Déjà le 24 juillet dernier, une pirogue avait chaviré près de Dakar causant la mort d’une vingtaine de personnes. Une route migratoire qui s’est réactivée à la suite du renforcement des contrôles sur les routes du Sahara et des conditions de vie en Libye. Selon le ministère des Affaires étrangères espagnol, 32 029 personnes seraient arrivées via des embarcations sur les îles Canaries en 2023, soit un nombre similaire aux arrivées enregistrées en 2006 [1]. Une voie migratoire pourtant beaucoup moins privilégiée ces dernières années, du fait de la collaboration du Sénégal et de la Mauritanie sur la mise en place de mesures anti-migratoires [2]. Les départs depuis le Sénégal se sont notamment intensifiés en raison de la situation économique des habitant.e.s. Si les raisons du choix migratoire sont diverses, l’accord signé entre le gouvernement sénégalais et l’UE en 2014 participe à paupériser la population de pêcheurs qui est surreprésentée dans les groupes de migrant·e·s qui arrivent aux Canaries. La pêche de masse (des pays européens ou de la Chine) dans la région vient tarir une des premières ressources du pays empêchant les pêcheurs locaux de subvenir à leurs besoins. En entretenant avec le Sénégal, une relation économique et politique asymétrique l’Union européenne, dans le sillage d’une politique néocoloniale, contribue à accroitre la pauvreté aux profits des intérêts des pays riches et des multinationales. L’UE alimente donc le phénomène migratoire alors même qu’elle tente vainement de l’endiguer.
Mauritanie
- Europapress, “ La UE y Mauritania firman una alianza para garantizar la cooperación operativa frente a la migración”, le 7 mars 2024
Le 8 mars, l’Union européenne et la Mauritanie ont signé une déclaration conjointe non contraignante qui marque la volonté d’élaborer une déclaration commune et un plan d’action en matière migratoire. Parmi les mesures visant à « lutter contre le trafic illicite de migrants », la déclaration prévoit un renforcement de la coopération opérationnelle, notamment par l’intensification des relations avec Frontex dans la formation des autorités nationales, ou encore une coopération accrue en matière de réadmission des citoyen·ne·s mauritanien.ne.s en situation dite irrégulière dans l’UE.

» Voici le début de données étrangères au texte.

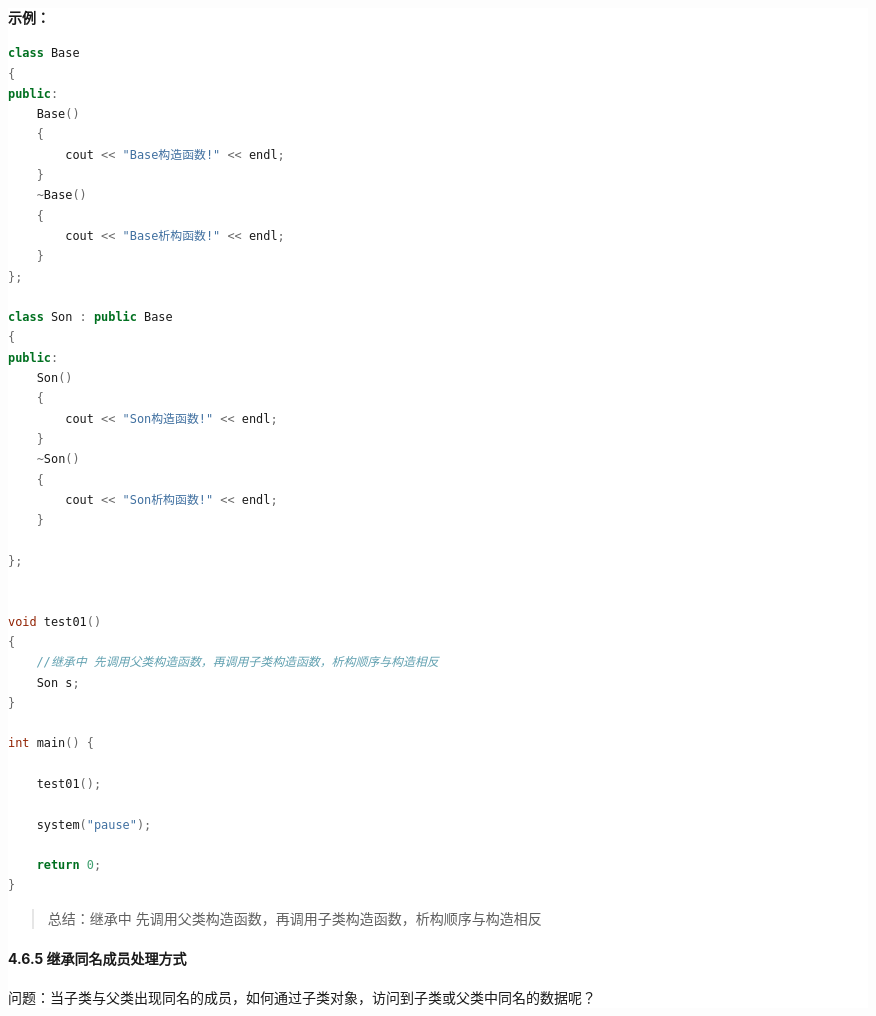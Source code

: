 **示例：**

```C++
class Base 
{
public:
	Base()
	{
		cout << "Base构造函数!" << endl;
	}
	~Base()
	{
		cout << "Base析构函数!" << endl;
	}
};

class Son : public Base
{
public:
	Son()
	{
		cout << "Son构造函数!" << endl;
	}
	~Son()
	{
		cout << "Son析构函数!" << endl;
	}

};


void test01()
{
	//继承中 先调用父类构造函数，再调用子类构造函数，析构顺序与构造相反
	Son s;
}

int main() {

	test01();

	system("pause");

	return 0;
}
```

> 总结：继承中 先调用父类构造函数，再调用子类构造函数，析构顺序与构造相反

#### 4.6.5 继承同名成员处理方式

问题：当子类与父类出现同名的成员，如何通过子类对象，访问到子类或父类中同名的数据呢？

Le mois dernier, 210 millions d’euros avaient déjà été débloqués par la Commission européenne pour renforcer le partenariat3. Si depuis 2022, une coopération bilatérale avec l’Espagne pour un partenariat opérationnel est déjà à l’œuvre, l’UE cherche à verrouiller davantage la route des Canaries avec un pays pourtant accusé de violations des droits des migrant·e·s [3]. Cette déclaration conjointe intervient en amont de l’établissement d’un accord sur le statut entre la Mauritanie et l’UE, actuellement en préparation, et qui permettrait le déploiement de Frontex sur le sol mauritanien. Cependant, depuis septembre 2022, Frontex est déjà présent dans le pays avec l’ouverture, dans le cadre de la communauté de renseignement entre Frontex et les pays d’Afrique (AFIC), d’une cellule d’analyse des risques à Nouakchott qui est chargée de collecter des données sur la « criminalité transfrontalière ». Les forces d’opposition mauritaniennes ont néanmoins critiqué l’accord avec l’UE, craignant que la Mauritanie devienne « la décharge de l’UE », voire même que le pays soit « l’esclave » de l’Union [4].
Égypte
- Le monde, « L’UE offre à l’Égypte une aide économique contre un meilleur contrôle des migrants », le 16 mars 2024
La déclaration commune de l’UE et de l’Égypte pour un « partenariat global » est sur le point d’être parafée. D’après le Times, le financement de l’UE accordé à l’Égypte s’élèverait à 7,4 milliards d’euros dont 1 milliard décaissé selon une procédure d’urgence, alors que 2,4 milliards concernent les énergies renouvelables et la migration. Ce fonds s’inscrit dans le renforcement du contrôle migratoire par la sécurisation des frontières avec la Libye et le Soudan, et permettra de financer des bateaux de surveillance des côtes, bien que les départs depuis les côtes égyptiennes soient peu courants.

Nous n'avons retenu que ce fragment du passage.